Choe’s appointment comes after a nationwide search and selection process conducted over the course of several months, led by the VRE Chief Executive Officer Search Committee.
Choe is said to take the VRE throttle at a pivotal time. “For over 33 years, VRE has served Northern and Central Virginia as a commuter-focused rail service, with operations aligned around peak hours for weekday commutes,” the railroad noted. “Now, following the adoption earlier this year of VRE’s 2050 Service Plan and Vision, and a multi-billion dollar investment in the region’s rail infrastructure through the Commonwealth of Virginia’s Transforming Rail in Virginia initiative, VRE prepares to increase service to expand beyond commuter-focused rail and position itself as a regional rail network, with first-ever weekend and late-night service, and increased bi-directional service.

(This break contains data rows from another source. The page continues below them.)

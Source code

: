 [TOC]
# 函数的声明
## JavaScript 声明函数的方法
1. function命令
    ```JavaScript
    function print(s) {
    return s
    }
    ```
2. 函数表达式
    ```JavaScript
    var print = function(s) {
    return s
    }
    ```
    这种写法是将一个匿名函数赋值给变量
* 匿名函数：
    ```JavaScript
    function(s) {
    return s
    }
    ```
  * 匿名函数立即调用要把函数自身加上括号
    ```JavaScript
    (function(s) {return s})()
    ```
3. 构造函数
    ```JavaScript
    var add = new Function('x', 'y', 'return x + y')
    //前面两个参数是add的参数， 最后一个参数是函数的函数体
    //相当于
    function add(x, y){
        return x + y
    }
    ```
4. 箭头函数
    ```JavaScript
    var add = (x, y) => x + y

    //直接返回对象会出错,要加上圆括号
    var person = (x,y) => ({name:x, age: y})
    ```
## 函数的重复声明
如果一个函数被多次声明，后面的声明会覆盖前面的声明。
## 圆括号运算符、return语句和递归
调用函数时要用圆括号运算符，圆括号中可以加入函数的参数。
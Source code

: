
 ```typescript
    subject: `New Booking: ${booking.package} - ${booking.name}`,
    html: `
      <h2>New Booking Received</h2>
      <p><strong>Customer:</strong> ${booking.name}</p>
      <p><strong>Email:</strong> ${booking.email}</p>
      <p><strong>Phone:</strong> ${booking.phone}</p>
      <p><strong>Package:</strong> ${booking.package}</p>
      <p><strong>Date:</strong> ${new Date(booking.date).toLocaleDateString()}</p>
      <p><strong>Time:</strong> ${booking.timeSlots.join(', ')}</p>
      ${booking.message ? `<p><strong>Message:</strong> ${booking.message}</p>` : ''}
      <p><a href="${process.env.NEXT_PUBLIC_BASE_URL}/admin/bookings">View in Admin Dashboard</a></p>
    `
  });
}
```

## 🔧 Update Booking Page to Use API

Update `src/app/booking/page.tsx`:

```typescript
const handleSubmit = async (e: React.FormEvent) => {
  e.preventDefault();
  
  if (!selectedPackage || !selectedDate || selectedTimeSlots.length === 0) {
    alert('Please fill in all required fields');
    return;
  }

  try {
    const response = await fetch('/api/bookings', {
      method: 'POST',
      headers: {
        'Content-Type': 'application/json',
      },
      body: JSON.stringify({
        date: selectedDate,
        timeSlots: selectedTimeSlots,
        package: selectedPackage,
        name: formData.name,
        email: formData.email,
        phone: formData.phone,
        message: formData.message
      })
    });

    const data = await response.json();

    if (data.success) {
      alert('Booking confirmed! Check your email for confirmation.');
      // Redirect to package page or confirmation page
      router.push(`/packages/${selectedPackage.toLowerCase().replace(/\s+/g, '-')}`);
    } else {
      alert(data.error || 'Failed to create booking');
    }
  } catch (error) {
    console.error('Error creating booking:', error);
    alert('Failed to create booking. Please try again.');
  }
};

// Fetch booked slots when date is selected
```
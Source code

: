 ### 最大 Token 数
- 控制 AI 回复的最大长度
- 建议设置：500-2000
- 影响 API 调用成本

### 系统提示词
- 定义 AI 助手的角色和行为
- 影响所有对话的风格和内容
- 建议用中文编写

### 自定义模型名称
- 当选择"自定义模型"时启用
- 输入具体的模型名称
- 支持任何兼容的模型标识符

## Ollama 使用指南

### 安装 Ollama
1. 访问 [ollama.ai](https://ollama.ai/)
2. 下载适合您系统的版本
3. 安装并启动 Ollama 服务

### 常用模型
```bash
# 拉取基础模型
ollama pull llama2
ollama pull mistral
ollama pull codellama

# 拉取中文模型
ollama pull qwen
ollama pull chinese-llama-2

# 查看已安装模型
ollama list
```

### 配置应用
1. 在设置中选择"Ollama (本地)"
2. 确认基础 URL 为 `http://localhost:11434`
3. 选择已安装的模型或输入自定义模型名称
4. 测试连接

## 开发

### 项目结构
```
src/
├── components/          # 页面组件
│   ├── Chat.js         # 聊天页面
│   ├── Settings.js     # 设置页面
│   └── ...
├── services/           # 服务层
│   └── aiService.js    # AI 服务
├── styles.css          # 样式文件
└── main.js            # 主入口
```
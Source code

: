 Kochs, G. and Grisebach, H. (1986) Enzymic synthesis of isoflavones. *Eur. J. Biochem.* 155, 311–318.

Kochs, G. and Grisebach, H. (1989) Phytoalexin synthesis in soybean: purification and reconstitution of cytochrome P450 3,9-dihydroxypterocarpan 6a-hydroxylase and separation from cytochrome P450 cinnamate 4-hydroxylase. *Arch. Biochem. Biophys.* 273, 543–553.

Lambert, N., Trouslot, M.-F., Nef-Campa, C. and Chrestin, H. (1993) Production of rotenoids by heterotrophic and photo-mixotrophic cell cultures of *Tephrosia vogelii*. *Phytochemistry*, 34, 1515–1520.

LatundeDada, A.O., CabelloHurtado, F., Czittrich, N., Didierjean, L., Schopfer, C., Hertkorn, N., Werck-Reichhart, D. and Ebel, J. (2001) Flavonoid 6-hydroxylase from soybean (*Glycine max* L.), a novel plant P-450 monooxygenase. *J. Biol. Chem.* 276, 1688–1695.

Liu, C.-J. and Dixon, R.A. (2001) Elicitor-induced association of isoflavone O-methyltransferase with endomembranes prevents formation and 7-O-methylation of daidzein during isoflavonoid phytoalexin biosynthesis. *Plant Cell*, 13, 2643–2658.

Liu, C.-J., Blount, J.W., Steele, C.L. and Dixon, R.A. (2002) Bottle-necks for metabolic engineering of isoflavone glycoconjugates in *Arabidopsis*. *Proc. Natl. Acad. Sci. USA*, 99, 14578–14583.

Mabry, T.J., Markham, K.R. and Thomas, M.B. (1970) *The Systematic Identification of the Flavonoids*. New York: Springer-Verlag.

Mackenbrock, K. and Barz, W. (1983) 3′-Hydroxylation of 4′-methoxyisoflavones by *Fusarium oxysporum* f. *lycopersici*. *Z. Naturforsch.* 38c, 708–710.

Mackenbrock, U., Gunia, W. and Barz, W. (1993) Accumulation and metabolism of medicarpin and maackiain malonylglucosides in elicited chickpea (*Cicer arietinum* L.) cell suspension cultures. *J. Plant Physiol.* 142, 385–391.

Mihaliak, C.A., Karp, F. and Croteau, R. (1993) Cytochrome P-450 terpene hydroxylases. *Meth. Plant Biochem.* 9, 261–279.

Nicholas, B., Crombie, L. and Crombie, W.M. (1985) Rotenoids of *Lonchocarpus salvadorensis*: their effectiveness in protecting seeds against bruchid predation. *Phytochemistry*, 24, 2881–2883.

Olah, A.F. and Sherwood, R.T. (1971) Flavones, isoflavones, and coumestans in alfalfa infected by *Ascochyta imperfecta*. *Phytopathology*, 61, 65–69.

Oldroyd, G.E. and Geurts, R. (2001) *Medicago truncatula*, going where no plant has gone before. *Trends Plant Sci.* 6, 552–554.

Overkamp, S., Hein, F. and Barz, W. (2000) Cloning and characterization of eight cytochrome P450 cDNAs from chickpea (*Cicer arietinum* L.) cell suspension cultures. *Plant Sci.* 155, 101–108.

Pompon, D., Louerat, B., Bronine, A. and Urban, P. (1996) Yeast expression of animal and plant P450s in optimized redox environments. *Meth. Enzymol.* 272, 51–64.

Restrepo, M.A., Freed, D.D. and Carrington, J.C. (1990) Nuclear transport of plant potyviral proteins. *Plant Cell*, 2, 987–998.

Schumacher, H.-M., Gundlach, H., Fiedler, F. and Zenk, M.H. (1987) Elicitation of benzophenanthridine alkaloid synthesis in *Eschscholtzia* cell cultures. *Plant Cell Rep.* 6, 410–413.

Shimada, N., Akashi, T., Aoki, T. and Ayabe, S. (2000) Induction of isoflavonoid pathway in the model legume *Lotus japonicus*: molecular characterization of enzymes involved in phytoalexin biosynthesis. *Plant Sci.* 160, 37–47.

These planned system improvements respond to shifting passenger needs while bolstering economic growth for Northern Virginia and surrounding jurisdictions. Several infrastructure projects scheduled for construction over the next five years will make this service vision of increased reliability, efficiency, and safety possible for VRE, including the Virginia Passenger Rail Authority’s (VPRA) Long Bridge improvement project; VPRA’s third and fourth track projects at Franconia, Alexandria, and L’Enfant; and VRE station improvements within the corridor. “
“I am honored to join VRE at such a significant moment for regional mobility,” Choe said. “VRE plays a critical role in connecting communities and supporting economic growth across Northern and Central Virginia and the greater Washington region. I look forward to working alongside our talented staff and partners to enhance the rider experience, deliver transformative capital projects, and build VRE into the first choice for regional transportation in Northern and Central Virginia.”
Separately, VRE earlier this year appointed MinhChau Corr as General Counsel, succeeding Steve MacIsaac, who will retired in September.